Choosing the Right Varieties
Before you embark on your pea-growing journey, it’s important to understand the different types of peas available. There are three main categories: shelling peas, sugar snap peas, and snow peas. Shelling peas are known for their round, plump pods that contain tender peas inside. Sugar snap peas have edible pods that are both sweet and crunchy, making them a popular choice for snacking. Snow peas, on the other hand, have flat, edible pods and are often used in stir-fries and salads.
Within these categories, there are various varieties to choose from. For early varieties, consider “Kelvedon Wonder,” a dwarf pea variety that produces delicious peas even in cooler climates. “Hurst Green Shaft” is another excellent shelling variety known for its reliable and abundant harvest. Remember to select pea varieties that suit your climate and growing conditions.
The best time to sow peas is in early spring when the soil has warmed up and is workable. Prepare your garden bed by loosening the soil and adding compost for improved fertility and drainage. Peas thrive in well-draining soil with a slightly alkaline to neutral pH.

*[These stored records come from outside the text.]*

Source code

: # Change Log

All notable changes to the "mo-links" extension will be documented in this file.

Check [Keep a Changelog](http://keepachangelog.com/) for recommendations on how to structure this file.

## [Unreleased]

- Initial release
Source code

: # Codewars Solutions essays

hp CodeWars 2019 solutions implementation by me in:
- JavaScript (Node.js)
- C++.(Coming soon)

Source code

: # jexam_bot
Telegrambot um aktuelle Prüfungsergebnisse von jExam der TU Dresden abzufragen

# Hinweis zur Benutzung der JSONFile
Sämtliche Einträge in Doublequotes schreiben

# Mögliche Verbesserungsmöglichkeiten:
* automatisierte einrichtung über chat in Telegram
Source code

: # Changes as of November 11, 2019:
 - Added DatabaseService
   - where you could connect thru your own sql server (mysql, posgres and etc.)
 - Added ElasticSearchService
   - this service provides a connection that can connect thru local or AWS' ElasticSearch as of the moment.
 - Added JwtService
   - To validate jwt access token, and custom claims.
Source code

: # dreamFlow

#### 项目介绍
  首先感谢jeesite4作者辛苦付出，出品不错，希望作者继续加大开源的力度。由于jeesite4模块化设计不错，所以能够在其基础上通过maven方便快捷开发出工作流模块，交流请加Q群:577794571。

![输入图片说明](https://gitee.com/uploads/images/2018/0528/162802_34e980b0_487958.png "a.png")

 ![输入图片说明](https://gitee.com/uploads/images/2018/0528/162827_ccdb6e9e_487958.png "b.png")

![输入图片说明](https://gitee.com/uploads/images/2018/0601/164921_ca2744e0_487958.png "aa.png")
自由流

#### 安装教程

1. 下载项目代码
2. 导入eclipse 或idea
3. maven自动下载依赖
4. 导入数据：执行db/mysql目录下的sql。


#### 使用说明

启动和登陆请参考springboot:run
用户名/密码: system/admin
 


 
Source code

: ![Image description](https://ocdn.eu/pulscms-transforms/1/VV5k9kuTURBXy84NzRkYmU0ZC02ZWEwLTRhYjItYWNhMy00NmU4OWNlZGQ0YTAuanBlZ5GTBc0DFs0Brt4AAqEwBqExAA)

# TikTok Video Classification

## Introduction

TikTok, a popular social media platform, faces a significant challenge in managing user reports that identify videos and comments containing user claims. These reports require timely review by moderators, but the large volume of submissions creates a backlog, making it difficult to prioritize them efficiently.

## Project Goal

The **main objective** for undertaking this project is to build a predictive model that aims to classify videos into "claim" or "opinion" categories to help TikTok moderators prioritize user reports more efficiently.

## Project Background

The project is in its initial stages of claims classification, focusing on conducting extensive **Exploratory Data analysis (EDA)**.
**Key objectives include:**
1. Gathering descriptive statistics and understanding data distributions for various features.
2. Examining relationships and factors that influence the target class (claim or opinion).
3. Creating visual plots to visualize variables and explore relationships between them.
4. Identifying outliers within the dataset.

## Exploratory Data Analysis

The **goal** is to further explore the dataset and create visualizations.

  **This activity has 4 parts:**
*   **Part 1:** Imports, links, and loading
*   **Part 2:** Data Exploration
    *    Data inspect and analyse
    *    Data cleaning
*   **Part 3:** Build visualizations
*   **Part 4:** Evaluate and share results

Create furrows in the soil about 2 inches deep and 2 feet apart if you plan on growing tall varieties, and about 1 foot apart for dwarf varieties. Place the pea seeds along the furrows, spacing them about 2 inches apart. Cover the seeds with soil and gently pat them down. Freshly sown peas can be vulnerable to attack by mice. If you’re growing on an allotment and find you get low germination rates, it’s advisable to suspect rodent attack and to either sow slightly closer together, or to place two peas at each planting station. Doing this should help ensure enough seeds are left to germinate successfully. If excess numbers of seeds grow successfully, simply cut a few plants off at ground level to avoid crowding.
Alternatively, if you have limited space, you can grow peas in containers. Use deep containers to accommodate the pea’s root system, and ensure they have good drainage. Fill the containers with a high-quality potting mix and sow the seeds following the same spacing guidelines as for garden planting.
Peas are climbers, and they require support as they grow. As they start to grow, they’ll send out tendrils that will help them cling to their supports. Traditional pea sticks, twiggy branches, or trellises can be used to provide the necessary support. To ensure stability, insert supports into the ground before sowing the pea seeds.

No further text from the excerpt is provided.